Das N-Wort würde heute niemand mehr schreiben, genauso wenig wie den Satz mit dem rassistischen Unterton. Und trotzdem sind die Zeitläufte durcheinandergeraten, ersichtlich an der Tatsache, dass gerade noch am Dienstag dieser Woche dieselbe große Münchner Tageszeitung in einem hanebüchenen Text darüber aufklärte, dass die Bezeichnung „Sklave“ nur noch eine hohle Phrase sei.

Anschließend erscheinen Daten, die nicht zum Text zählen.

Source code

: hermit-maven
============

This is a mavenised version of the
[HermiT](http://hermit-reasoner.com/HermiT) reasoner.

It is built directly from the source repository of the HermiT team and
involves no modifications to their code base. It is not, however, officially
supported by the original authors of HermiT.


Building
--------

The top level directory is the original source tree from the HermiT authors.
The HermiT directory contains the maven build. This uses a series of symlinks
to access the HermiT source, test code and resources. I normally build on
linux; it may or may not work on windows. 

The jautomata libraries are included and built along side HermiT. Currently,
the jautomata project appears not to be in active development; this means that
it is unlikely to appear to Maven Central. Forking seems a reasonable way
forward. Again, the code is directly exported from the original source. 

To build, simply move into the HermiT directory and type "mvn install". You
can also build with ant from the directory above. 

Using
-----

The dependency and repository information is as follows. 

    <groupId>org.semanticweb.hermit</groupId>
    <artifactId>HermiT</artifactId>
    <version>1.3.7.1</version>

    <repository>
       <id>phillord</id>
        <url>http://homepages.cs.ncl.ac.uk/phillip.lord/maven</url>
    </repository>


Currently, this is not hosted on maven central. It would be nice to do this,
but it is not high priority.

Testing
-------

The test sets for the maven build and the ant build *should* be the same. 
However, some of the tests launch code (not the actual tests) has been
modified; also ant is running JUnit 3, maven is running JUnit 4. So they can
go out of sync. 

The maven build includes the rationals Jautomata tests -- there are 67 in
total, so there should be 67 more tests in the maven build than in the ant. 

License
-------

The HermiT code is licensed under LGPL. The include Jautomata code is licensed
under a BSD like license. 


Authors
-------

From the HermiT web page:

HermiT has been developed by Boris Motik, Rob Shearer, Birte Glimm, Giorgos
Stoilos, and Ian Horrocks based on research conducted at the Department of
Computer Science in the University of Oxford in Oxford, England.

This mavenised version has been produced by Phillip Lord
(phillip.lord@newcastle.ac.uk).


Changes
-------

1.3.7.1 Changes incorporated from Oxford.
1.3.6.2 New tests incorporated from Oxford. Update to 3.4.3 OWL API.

Es war der Philosoph und Aufklärer John Locke, der in seinem „Second Treatise of Civil Government“ (1689) die Praxis der Sklaverei mit einer Existenz verschiedener „Menschenrassen“ rechtfertigte, die ungleich seien. Wie unmenschlich Sklaverei gehandhabt wurde, zeigt sich beim „Code Noir“, einem Gesetzbuch, das von 1685 bis 1848 im französischen Kolonialreich galt, also auch noch nach der Aufhebung der Sklaverei um 1800.

Was war der „Code Noir“?

Seine 60 der Segregation und Religionsausübung dienenden ordnungspolitischen Maßnahmen sollten Revolten verhindern und verurteilten Sklaven zur juristischen Nichtexistenz. Dem hatten diese vor allem Musik entgegenzusetzen, mit der sie klandestin kommunizierten, die sie von ihrem ursprünglichen religiösen Zweck in weltliche Formen abwandelten und in der sie Botschaften versteckten. Das Trauma der Sklaverei, die Gewalt von Menschen über den Körper anderer Menschen, deren Kommodifizierung und Benachteiligung, beschäftigt die Nachkommen bis heute.

Nola is Calling: „Sewing Machine Effects“ (Jarred Effects).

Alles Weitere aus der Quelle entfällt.